How to complete this task –
Give back exactly the lines of the material below that start at the line containing "file from remote host." and end at the line containing "Fuadi (fushar) |", and no others.
▽
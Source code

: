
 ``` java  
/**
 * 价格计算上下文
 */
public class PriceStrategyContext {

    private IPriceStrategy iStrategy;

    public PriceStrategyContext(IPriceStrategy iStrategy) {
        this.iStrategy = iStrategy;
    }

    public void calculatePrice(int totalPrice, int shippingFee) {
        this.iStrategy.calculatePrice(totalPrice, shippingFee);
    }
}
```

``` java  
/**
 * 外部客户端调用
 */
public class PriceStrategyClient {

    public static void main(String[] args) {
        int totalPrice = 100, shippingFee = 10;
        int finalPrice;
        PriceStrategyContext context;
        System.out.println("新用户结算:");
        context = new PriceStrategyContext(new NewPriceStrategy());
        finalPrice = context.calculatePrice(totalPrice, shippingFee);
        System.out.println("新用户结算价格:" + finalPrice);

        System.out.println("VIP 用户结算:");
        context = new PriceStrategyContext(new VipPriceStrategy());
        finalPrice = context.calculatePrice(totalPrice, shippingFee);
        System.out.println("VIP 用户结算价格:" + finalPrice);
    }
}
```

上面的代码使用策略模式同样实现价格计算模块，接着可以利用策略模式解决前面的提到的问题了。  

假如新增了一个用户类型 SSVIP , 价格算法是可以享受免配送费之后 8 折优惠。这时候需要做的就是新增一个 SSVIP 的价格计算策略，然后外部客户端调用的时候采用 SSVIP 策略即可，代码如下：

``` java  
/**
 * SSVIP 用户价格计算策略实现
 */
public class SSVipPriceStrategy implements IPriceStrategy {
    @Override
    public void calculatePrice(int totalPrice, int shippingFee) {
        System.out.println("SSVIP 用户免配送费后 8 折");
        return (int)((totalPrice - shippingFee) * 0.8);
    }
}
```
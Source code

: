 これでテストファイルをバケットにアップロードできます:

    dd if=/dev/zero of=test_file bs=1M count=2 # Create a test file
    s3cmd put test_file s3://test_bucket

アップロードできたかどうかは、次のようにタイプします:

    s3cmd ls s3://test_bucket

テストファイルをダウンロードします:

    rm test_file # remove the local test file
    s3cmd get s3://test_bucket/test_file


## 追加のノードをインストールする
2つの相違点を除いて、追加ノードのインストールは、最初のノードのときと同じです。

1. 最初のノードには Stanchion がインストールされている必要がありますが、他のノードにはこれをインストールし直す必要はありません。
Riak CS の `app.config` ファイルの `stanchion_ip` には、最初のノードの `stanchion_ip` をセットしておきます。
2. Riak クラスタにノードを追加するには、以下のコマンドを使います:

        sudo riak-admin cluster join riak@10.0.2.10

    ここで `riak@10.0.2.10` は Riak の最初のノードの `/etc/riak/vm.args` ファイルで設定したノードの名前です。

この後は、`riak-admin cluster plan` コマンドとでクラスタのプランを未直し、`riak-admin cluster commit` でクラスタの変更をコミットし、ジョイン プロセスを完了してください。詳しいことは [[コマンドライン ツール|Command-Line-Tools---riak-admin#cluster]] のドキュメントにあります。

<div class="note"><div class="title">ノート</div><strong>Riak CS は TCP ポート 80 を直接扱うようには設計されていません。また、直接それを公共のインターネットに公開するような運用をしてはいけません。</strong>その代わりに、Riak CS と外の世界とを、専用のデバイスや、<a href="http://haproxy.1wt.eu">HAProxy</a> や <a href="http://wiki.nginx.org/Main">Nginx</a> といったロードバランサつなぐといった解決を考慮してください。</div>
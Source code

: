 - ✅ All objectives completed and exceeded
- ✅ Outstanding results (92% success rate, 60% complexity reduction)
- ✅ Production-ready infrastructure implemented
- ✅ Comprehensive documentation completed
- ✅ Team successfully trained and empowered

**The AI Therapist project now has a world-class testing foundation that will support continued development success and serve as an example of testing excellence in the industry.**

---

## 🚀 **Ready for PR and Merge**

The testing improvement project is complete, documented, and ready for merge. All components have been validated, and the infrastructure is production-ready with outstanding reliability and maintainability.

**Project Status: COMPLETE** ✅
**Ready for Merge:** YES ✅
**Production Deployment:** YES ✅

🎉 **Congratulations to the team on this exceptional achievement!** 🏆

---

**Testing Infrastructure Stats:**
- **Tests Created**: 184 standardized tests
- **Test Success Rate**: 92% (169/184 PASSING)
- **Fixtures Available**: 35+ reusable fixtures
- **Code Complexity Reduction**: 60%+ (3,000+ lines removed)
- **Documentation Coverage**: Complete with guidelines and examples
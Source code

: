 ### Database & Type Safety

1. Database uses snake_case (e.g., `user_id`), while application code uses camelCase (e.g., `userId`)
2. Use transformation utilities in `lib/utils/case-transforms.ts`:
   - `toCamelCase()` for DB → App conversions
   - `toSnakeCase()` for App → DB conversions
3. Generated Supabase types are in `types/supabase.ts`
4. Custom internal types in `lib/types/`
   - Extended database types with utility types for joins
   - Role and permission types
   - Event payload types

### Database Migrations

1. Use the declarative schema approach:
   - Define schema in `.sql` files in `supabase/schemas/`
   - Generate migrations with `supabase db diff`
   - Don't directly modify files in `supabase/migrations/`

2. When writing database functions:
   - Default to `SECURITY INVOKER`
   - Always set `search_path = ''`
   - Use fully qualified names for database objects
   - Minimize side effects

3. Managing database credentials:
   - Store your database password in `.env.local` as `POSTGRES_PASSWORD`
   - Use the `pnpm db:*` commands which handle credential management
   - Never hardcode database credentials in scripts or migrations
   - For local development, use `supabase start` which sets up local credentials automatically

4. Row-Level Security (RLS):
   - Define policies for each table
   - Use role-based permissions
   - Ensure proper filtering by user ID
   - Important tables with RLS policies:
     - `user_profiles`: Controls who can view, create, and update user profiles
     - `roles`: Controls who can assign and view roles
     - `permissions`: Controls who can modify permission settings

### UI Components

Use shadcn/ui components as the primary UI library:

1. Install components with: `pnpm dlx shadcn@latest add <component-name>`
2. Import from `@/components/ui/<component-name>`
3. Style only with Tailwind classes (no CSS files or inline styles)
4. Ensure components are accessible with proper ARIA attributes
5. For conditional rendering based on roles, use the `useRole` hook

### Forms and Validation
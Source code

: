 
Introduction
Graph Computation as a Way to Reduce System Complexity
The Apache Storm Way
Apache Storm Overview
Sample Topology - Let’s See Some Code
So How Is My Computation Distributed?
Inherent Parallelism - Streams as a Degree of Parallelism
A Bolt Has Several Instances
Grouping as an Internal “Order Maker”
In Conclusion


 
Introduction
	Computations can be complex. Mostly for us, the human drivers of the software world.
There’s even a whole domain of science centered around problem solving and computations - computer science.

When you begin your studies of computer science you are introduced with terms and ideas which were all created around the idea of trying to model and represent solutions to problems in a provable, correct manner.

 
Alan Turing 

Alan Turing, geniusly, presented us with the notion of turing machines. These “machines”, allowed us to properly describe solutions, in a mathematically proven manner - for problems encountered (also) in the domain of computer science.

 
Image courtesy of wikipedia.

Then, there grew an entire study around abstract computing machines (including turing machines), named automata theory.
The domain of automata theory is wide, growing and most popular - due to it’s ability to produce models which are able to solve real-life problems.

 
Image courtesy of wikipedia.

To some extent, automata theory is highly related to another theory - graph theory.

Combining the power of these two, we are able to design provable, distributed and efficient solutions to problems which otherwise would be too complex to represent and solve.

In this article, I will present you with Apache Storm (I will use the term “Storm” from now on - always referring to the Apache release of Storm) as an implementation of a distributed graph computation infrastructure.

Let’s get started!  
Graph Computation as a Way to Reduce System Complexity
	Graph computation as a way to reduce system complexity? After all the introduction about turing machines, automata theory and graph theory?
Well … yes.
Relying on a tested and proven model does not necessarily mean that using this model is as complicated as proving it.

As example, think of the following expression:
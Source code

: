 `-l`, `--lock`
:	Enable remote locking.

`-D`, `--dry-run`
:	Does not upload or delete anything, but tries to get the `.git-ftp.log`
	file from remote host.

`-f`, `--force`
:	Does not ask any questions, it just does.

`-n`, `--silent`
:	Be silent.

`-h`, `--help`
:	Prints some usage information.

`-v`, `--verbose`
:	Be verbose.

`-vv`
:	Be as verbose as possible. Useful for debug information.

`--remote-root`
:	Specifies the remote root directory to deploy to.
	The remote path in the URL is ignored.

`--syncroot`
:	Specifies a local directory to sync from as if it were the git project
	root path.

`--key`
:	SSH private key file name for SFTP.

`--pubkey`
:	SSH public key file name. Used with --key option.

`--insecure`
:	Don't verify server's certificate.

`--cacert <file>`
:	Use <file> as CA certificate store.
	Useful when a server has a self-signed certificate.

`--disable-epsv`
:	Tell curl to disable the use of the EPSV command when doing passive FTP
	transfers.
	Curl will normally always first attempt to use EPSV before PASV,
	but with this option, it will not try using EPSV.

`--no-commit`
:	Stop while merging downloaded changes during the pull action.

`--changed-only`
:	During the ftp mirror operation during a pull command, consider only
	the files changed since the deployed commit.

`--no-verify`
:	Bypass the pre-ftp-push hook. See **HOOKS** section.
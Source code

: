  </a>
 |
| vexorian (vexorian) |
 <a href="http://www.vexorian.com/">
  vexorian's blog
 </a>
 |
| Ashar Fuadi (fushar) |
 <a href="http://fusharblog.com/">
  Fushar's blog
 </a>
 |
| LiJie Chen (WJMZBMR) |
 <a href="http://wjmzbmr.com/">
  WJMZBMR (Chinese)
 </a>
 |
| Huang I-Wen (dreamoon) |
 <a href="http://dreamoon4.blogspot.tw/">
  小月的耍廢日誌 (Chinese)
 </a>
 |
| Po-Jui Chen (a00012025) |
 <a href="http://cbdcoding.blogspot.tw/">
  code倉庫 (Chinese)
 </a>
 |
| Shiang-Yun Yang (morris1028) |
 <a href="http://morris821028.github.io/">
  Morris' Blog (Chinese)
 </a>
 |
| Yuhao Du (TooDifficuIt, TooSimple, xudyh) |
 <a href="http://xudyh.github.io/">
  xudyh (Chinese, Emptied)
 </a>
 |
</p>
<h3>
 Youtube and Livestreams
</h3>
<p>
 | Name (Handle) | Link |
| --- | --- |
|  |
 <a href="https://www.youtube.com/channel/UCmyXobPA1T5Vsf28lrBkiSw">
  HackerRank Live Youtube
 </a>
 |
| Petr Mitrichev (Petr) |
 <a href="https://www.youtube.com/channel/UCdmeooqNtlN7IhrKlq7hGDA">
△
Result –
	file from remote host.

`-f`, `--force`
:	Does not ask any questions, it just does.

`-n`, `--silent`
:	Be silent.

`-h`, `--help`
:	Prints some usage information.

`-v`, `--verbose`
:	Be verbose.

`-vv`
:	Be as verbose as possible. Useful for debug information.

`--remote-root`
:	Specifies the remote root directory to deploy to.
	The remote path in the URL is ignored.

`--syncroot`
:	Specifies a local directory to sync from as if it were the git project
	root path.

`--key`
:	SSH private key file name for SFTP.

`--pubkey`
:	SSH public key file name. Used with --key option.

`--insecure`
:	Don't verify server's certificate.

`--cacert <file>`
:	Use <file> as CA certificate store.
	Useful when a server has a self-signed certificate.

`--disable-epsv`
:	Tell curl to disable the use of the EPSV command when doing passive FTP
	transfers.
	Curl will normally always first attempt to use EPSV before PASV,
	but with this option, it will not try using EPSV.

`--no-commit`
:	Stop while merging downloaded changes during the pull action.

`--changed-only`
:	During the ftp mirror operation during a pull command, consider only
	the files changed since the deployed commit.

`--no-verify`
:	Bypass the pre-ftp-push hook. See **HOOKS** section.
Source code

:  </a>
 |
| vexorian (vexorian) |
 <a href="http://www.vexorian.com/">
  vexorian's blog
 </a>
 |
| Ashar Fuadi (fushar) |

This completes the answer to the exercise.